Votre rapporteur souhaite, enfin, que ces programmes éventuels puissent faire bénéficier les PAECO de l'expérience - parfois négative - qui a été celle des États membres de la Communauté en matière d'aménagement rural. Les pays candidats se trouvent, en ce qui concerne la part de la population rurale, dans une situation qui n'est pas sans évoquer celle des États membres actuels il y a quelques décennies ; pour qu'ils ne connaissent pas un exode rural aussi massif que celui qu'a par exemple connu la France - et qui la conduit aujourd'hui à prendre des mesures pour tenter de revitaliser le milieu rural - il est souhaitable qu'ils soient en mesure d'adopter une politique appropriée à un stade précoce du processus de restructuration.
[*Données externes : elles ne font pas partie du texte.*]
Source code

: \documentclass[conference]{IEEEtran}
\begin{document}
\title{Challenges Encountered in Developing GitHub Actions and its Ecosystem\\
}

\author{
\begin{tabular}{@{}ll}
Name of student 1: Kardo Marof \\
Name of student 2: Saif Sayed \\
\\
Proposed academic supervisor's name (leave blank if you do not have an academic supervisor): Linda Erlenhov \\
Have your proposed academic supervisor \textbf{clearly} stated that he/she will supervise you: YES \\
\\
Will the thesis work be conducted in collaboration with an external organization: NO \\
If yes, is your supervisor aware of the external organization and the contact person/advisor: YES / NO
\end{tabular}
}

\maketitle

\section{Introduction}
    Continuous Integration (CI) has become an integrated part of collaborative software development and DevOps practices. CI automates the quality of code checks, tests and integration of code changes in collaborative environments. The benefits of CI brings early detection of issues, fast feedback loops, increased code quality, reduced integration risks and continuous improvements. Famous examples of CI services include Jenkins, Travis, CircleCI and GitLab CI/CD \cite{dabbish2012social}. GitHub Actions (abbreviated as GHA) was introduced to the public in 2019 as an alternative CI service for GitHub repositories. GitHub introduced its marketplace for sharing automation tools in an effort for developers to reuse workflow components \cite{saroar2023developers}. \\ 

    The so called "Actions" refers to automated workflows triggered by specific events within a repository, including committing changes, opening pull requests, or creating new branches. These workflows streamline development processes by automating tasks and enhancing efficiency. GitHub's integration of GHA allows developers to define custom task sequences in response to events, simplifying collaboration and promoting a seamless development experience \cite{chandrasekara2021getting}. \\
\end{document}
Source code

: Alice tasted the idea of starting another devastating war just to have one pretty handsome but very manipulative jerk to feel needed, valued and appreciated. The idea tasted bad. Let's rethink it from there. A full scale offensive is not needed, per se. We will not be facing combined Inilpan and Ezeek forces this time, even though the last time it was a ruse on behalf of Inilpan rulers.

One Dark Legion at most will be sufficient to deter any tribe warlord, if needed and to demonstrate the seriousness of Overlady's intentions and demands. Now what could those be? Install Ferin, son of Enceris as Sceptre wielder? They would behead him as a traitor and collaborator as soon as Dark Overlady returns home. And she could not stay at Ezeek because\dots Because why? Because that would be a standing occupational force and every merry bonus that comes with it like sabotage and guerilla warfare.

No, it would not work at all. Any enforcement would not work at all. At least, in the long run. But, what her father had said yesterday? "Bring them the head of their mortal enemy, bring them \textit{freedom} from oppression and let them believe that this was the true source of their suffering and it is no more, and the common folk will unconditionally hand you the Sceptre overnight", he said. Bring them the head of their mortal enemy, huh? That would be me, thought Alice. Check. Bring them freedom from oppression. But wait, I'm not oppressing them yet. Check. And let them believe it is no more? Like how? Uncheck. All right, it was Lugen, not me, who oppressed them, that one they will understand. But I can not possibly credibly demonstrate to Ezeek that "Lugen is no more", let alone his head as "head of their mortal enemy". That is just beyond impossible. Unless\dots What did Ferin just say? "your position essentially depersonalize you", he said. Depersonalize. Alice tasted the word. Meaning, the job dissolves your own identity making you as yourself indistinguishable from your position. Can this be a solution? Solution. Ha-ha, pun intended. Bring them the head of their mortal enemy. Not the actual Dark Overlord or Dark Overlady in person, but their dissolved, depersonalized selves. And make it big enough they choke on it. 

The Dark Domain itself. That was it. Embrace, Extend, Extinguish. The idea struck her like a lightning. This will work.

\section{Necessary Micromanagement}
Au total, à supposer que les négociations aboutissent à la définition de périodes de transition adaptées, tenant compte des situations diverses des pays et des secteurs de production, et que ces périodes soient pleinement mises à profit pour orienter les restructurations de manière à freiner le développement des dépenses, l'impact budgétaire de l'extension de la PAC pourrait rester dans des limites acceptables relativement à l'intérêt du débouché que représente, pour les producteurs de l'Europe des Quinze, et notamment les industries agro-alimentaires, le marché de consommation potentiel des PAECO.

Dans cette perspective, il serait souhaitable que les entreprises françaises du secteur agro-alimentaire soient plus souvent qu'aujourd'hui présentes dans le capital d'entreprises homologues des PAECO. De même, l'intérêt manifesté par divers pays candidats pour l'organisation coopérative et mutualiste de l'agriculture française devrait recevoir une réponse plus active, notamment dans le domaine économique et financier. C'est en effet en s'impliquant le plus précocement possible dans le processus de rattrapage qu'il sera possible de tirer le meilleur parti de celui-ci.


• S'agissant enfin de la gestion de la période transitoire, la Communauté pourra tirer parti de l'expérience acquise lors de l'adhésion des pays méditerranéens (la méthode adoptée lors de l'adhésion de l'Autriche, de la Finlande et de la Suède ne pouvant être appliquée au cas des PAECO). Durant la période transitoire située entre l'adhésion et l'application pleine et entière de la PAC, des montants compensatoires d'adhésion (MCA) devraient être institués, dans cette hypothèse, afin de combler le différentiel de prix lors du passage de la frontière ; la mise en place des MCA permettrait de réaliser progressivement la convergence des niveaux de prix entre la Communauté et les nouveaux adhérents ; elle pourrait être complétée par des dispositifs permettant de faire face aux fluctuations monétaires trop importantes.

Dans le cas de l'Espagne et du Portugal, des mécanismes complémentaires aux échanges (MCE) avaient également été mis en place afin de suivre l'évolution des quantités échangées dans les secteurs sensibles durant certaines périodes ; la Commission européenne pouvait prendre des mesures temporaires de limitation des échanges lorsqu'un déséquilibre grave était constaté. Un mécanisme analogue pourrait être transitoirement utile lors de l'adhésion des PAECO.

L'essentiel, cependant, reste que les modalités de la période transitoire soient définies au cas par cas, non seulement pays par pays, mais également secteur par secteur. Des formules totalement différentes ont été retenues pour l'élargissement aux pays méditerranéens et pour l'élargissement à l'Autriche et aux pays nordiques : de même, une approche pragmatique, adaptée aux situations particulières, doit être retenue dans le cas des PAECO.